Amazon Job Posting Points to Company’s Growing Interest in Cryptocurrency

The old conundrum exists for the job search no matter where one is looking:

You can’t get the job unless you have experience.  And you can’t get experience unless you have the job.

That Catch-22 may apply to the cryptocurrency space where the news came last week that Amazon has posted a job listing seeking  a Digital Currency and Blockchain Product Lead.

Drilling down into the listing, we see that the successful candidate would join the Amazon Payment Acceptance & Experience Team.

“You will leverage your domain expertise in Blockchain, Distributed Ledger, Central Bank Digital Currencies and Cryptocurrency to develop the case for the capabilities which should be developed, drive overall vision and product strategy, and gain leadership buy-in and investment for new capabilities,” reads the ad.  The role pretty much starts from scratch, where the role will “develop the roadmap including the customer experience, technical strategy and capabilities as well as the launch strategy” and will be “working backwards from data and customer insights” to build the forthcoming products and services.

As one might expect, since central bank digital currencies (and to a large extent, cryptocurrencies overall) do not exist yet in any well-defined or firmly entrenched way for retail payments, the Amazon role lists some general qualifications that are geared toward new product development.  Those qualifications include at least 10 years in product/program management, product marketing, business development or technology. The ad also seeks “experience with end-to-end product delivery.”

Targeting Retail Payments 

The “help wanted” posting is one that hints, of course, at Amazon’s exploration of how a digital currency might fit within the ecosystem that is being built. And it’s not the only Big Tech that has posted want ads seeking to flesh out roadmaps to apply those digital offerings.

Earlier this year, Apple posted an ad for a Business Development Manager that is focused on alternative payments, and, within that sphere, has experience with working with providers in fast payments, buy now, pay later (BNPL) and cryptos.

Walmart? As noted as far back as 2019, the commerce behemoth filed a patent to create  a “digital asset” that would be tied to generating a digital currency unit that in turn would be pegged to a unity of “regular currency.” In other words, this would act as a stablecoin.

And in the filing, as noted in this space at the time, “the digital currency may be pegged to the U.S. dollar and available for use only at selected retailers or partners. In other embodiments, the digital currency is available for use anywhere.”

The Apple, Amazon and Walmart disclosures, as listed above, hint at differing strategies in coming to market with at least some crypto availability for end users.  Amazon, it seems, may explore the creating of a brand new currency. Walmart seems to be intent on looking into stablecoins. Apple seems to be examining a host of alternative payments, where cryptos would be just one arrow in the proverbial quiver.

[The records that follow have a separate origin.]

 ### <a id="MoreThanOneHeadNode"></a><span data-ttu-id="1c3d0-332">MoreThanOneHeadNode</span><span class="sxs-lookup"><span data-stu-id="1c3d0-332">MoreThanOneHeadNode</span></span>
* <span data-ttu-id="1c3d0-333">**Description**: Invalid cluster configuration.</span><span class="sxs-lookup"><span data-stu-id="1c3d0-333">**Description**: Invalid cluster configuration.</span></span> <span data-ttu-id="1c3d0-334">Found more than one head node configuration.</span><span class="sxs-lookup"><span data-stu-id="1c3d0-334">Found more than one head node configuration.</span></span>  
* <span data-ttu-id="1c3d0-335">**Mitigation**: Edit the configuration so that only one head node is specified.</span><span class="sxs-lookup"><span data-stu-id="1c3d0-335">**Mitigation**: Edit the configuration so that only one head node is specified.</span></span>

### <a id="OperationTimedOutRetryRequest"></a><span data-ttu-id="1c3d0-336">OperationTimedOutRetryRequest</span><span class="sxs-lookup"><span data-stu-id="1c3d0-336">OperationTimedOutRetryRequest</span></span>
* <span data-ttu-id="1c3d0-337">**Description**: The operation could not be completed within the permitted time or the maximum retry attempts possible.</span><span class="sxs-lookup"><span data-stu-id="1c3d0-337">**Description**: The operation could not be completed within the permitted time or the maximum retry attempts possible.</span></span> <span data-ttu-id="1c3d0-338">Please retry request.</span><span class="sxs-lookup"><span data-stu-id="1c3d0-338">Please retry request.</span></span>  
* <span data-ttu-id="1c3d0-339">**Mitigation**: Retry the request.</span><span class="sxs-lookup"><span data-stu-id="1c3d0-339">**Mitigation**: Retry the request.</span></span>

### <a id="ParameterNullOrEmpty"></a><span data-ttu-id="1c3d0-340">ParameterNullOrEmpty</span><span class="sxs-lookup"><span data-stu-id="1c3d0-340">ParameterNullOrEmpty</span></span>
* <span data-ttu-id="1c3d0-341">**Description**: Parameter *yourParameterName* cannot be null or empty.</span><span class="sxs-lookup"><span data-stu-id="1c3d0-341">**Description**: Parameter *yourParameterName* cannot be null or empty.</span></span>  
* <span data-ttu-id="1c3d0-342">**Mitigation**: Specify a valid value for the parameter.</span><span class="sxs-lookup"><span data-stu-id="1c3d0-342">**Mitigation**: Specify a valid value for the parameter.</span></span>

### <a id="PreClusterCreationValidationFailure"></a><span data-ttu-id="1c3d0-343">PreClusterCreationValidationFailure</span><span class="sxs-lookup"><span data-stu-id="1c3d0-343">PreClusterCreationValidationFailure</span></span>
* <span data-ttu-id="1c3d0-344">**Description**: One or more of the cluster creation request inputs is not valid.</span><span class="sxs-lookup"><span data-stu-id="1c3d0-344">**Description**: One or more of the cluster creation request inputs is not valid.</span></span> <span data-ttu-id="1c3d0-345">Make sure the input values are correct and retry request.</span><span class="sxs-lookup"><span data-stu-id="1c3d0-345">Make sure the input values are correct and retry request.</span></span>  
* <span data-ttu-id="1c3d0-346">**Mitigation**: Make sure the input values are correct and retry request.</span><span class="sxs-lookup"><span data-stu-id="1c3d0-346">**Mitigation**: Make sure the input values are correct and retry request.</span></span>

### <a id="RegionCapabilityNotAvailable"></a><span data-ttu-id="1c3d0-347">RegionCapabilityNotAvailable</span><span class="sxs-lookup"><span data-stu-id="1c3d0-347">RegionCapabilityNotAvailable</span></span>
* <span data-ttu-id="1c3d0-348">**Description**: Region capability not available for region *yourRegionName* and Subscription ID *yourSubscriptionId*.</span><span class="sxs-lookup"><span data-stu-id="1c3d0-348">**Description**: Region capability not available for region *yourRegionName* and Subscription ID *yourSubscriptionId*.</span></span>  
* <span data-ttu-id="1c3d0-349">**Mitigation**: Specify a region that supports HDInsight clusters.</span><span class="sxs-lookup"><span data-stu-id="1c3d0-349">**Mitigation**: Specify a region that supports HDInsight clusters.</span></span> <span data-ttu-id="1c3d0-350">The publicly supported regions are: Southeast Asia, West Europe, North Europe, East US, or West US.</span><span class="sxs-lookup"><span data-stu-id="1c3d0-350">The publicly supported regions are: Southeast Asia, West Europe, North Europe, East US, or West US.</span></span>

But regardless of approach, the news heralds the coming of crypto more directly into retail, in a way that sidesteps the functionality where, to date, fiat must be converted into crypto (at the consumer side of the transaction), and at the other end, crypto is converted into fiat at the other end of the transaction (at the merchant).  And they seem to be approaches that do not rest wholly on bitcoin, for example, where Tesla is one of the larger and more visible enterprises taking on bitcoin as an accepted payment form.  Bitcoin, as has been chronicled in this space, still has its “clunkiness” in commerce. As Keith Johnson, general manager of Ternio, said in an interview with PYMNTS bitcoin is still marked by long processing times and high transaction fees.

Walmart’s stablecoin designs may be one that works well with the eventual emergence of a central bank digital currency, and it may be the case that consumers would be most comfortable with a dollar-pegged offering.

The urgency is there, as PYMNTS’ own research has shown that 18 percent of the adult population in the U.S. is likely to use cryptos to make purchases for everyday items such as groceries, etc. And of course everyday spend is what lies at the heart of Amazon and Walmart’s commerce ecosystems. From help wanted ads to full-fledged digital coins … well, the path may be long, but the road is being mapped.